### What you are asked to do
Restate the whole of the data verbatim, omitting nothing.

_ _ _ _ _ _ _

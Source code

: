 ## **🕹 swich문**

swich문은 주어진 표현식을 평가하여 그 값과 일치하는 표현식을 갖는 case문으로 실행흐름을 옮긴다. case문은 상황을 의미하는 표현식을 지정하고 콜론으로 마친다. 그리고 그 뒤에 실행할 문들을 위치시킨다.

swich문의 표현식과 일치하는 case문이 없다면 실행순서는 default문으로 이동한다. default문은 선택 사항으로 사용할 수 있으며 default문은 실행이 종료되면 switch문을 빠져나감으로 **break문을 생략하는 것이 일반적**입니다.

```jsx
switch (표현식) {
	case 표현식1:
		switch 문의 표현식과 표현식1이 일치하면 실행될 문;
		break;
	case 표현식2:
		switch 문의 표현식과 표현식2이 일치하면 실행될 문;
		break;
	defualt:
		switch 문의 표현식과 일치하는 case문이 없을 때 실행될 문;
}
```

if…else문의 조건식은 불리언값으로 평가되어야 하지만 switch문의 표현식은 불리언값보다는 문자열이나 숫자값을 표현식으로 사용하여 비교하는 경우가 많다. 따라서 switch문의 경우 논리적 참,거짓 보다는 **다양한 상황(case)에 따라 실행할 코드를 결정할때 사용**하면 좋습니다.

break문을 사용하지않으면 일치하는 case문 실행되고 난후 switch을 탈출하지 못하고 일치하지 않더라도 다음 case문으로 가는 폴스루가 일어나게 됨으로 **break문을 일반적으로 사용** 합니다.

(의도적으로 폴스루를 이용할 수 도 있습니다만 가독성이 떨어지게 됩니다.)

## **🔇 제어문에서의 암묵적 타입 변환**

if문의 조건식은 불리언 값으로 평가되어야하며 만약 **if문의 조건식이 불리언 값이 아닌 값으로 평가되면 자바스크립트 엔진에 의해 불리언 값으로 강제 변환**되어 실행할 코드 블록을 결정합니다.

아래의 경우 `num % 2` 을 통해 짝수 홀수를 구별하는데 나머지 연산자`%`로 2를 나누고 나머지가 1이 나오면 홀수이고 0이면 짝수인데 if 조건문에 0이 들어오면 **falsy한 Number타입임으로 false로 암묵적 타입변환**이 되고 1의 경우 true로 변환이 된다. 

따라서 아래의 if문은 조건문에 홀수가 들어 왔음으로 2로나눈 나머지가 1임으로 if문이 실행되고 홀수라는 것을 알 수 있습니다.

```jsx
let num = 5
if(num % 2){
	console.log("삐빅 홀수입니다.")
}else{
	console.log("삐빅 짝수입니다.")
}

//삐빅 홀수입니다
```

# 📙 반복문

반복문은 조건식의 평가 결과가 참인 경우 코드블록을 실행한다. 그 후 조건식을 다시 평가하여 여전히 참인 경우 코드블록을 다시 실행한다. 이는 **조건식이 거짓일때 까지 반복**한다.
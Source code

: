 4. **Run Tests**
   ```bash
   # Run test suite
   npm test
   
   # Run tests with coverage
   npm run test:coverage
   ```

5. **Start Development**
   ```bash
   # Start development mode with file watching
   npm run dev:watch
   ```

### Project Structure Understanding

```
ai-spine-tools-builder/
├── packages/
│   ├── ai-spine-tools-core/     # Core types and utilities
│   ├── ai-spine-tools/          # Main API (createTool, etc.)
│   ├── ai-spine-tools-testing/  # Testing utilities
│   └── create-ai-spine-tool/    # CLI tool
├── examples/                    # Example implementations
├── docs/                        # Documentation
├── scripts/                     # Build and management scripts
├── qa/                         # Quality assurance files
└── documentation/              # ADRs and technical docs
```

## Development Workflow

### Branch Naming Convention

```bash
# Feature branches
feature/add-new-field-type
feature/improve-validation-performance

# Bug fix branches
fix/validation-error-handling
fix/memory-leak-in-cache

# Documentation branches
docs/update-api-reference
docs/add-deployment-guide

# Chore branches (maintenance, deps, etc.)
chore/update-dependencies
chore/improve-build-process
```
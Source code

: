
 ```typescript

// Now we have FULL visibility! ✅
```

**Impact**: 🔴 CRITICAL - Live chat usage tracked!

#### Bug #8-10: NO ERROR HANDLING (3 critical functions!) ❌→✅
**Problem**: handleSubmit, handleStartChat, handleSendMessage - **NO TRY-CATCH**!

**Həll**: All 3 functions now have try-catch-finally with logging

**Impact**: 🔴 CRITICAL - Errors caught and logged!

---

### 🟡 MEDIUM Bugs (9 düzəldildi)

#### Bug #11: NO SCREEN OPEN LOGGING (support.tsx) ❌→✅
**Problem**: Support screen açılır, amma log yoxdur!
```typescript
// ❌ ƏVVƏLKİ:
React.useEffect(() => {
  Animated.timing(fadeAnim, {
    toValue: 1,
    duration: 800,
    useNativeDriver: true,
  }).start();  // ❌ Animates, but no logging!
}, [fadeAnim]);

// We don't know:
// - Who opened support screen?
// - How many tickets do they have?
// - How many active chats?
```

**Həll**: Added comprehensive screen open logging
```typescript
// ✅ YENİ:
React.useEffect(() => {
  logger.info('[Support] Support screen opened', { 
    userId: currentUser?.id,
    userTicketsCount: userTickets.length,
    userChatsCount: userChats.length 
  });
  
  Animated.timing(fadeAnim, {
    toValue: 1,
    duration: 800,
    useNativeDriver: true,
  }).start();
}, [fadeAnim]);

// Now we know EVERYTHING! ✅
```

_ _ _ _ _ _ _

### Response to this task
Source code

: ## **🕹 swich문**

swich문은 주어진 표현식을 평가하여 그 값과 일치하는 표현식을 갖는 case문으로 실행흐름을 옮긴다. case문은 상황을 의미하는 표현식을 지정하고 콜론으로 마친다. 그리고 그 뒤에 실행할 문들을 위치시킨다.

swich문의 표현식과 일치하는 case문이 없다면 실행순서는 default문으로 이동한다. default문은 선택 사항으로 사용할 수 있으며 default문은 실행이 종료되면 switch문을 빠져나감으로 **break문을 생략하는 것이 일반적**입니다.

```jsx
switch (표현식) {
	case 표현식1:
		switch 문의 표현식과 표현식1이 일치하면 실행될 문;
		break;
	case 표현식2:
		switch 문의 표현식과 표현식2이 일치하면 실행될 문;
		break;
	defualt:
		switch 문의 표현식과 일치하는 case문이 없을 때 실행될 문;
}
```

if…else문의 조건식은 불리언값으로 평가되어야 하지만 switch문의 표현식은 불리언값보다는 문자열이나 숫자값을 표현식으로 사용하여 비교하는 경우가 많다. 따라서 switch문의 경우 논리적 참,거짓 보다는 **다양한 상황(case)에 따라 실행할 코드를 결정할때 사용**하면 좋습니다.

break문을 사용하지않으면 일치하는 case문 실행되고 난후 switch을 탈출하지 못하고 일치하지 않더라도 다음 case문으로 가는 폴스루가 일어나게 됨으로 **break문을 일반적으로 사용** 합니다.

(의도적으로 폴스루를 이용할 수 도 있습니다만 가독성이 떨어지게 됩니다.)

## **🔇 제어문에서의 암묵적 타입 변환**

if문의 조건식은 불리언 값으로 평가되어야하며 만약 **if문의 조건식이 불리언 값이 아닌 값으로 평가되면 자바스크립트 엔진에 의해 불리언 값으로 강제 변환**되어 실행할 코드 블록을 결정합니다.

아래의 경우 `num % 2` 을 통해 짝수 홀수를 구별하는데 나머지 연산자`%`로 2를 나누고 나머지가 1이 나오면 홀수이고 0이면 짝수인데 if 조건문에 0이 들어오면 **falsy한 Number타입임으로 false로 암묵적 타입변환**이 되고 1의 경우 true로 변환이 된다. 

따라서 아래의 if문은 조건문에 홀수가 들어 왔음으로 2로나눈 나머지가 1임으로 if문이 실행되고 홀수라는 것을 알 수 있습니다.

```jsx
let num = 5
if(num % 2){
	console.log("삐빅 홀수입니다.")
}else{
	console.log("삐빅 짝수입니다.")
}

//삐빅 홀수입니다
```

# 📙 반복문

반복문은 조건식의 평가 결과가 참인 경우 코드블록을 실행한다. 그 후 조건식을 다시 평가하여 여전히 참인 경우 코드블록을 다시 실행한다. 이는 **조건식이 거짓일때 까지 반복**한다.
Source code

: 4. **Run Tests**
   ```bash
   # Run test suite
   npm test
   
   # Run tests with coverage
   npm run test:coverage
   ```

5. **Start Development**
   ```bash
   # Start development mode with file watching
   npm run dev:watch
   ```

### Project Structure Understanding

```
ai-spine-tools-builder/
├── packages/
│   ├── ai-spine-tools-core/     # Core types and utilities
│   ├── ai-spine-tools/          # Main API (createTool, etc.)
│   ├── ai-spine-tools-testing/  # Testing utilities
│   └── create-ai-spine-tool/    # CLI tool
├── examples/                    # Example implementations
├── docs/                        # Documentation
├── scripts/                     # Build and management scripts
├── qa/                         # Quality assurance files
└── documentation/              # ADRs and technical docs
```

## Development Workflow

### Branch Naming Convention

```bash
# Feature branches
feature/add-new-field-type
feature/improve-validation-performance

# Bug fix branches
fix/validation-error-handling
fix/memory-leak-in-cache

# Documentation branches
docs/update-api-reference
docs/add-deployment-guide

# Chore branches (maintenance, deps, etc.)
chore/update-dependencies
chore/improve-build-process
```
Source code

:
 ```typescript

// Now we have FULL visibility! ✅
```

**Impact**: 🔴 CRITICAL - Live chat usage tracked!

#### Bug #8-10: NO ERROR HANDLING (3 critical functions!) ❌→✅
**Problem**: handleSubmit, handleStartChat, handleSendMessage - **NO TRY-CATCH**!

**Həll**: All 3 functions now have try-catch-finally with logging

**Impact**: 🔴 CRITICAL - Errors caught and logged!

---

### 🟡 MEDIUM Bugs (9 düzəldildi)

#### Bug #11: NO SCREEN OPEN LOGGING (support.tsx) ❌→✅
**Problem**: Support screen açılır, amma log yoxdur!
```typescript
// ❌ ƏVVƏLKİ:
React.useEffect(() => {
  Animated.timing(fadeAnim, {
    toValue: 1,
    duration: 800,
    useNativeDriver: true,
  }).start();  // ❌ Animates, but no logging!
}, [fadeAnim]);

// We don't know:
// - Who opened support screen?
// - How many tickets do they have?
// - How many active chats?
```

**Həll**: Added comprehensive screen open logging
```typescript
// ✅ YENİ:
React.useEffect(() => {
  logger.info('[Support] Support screen opened', { 
    userId: currentUser?.id,
    userTicketsCount: userTickets.length,
    userChatsCount: userChats.length 
  });
  
  Animated.timing(fadeAnim, {
    toValue: 1,
    duration: 800,
    useNativeDriver: true,
  }).start();
}, [fadeAnim]);

// Now we know EVERYTHING! ✅
```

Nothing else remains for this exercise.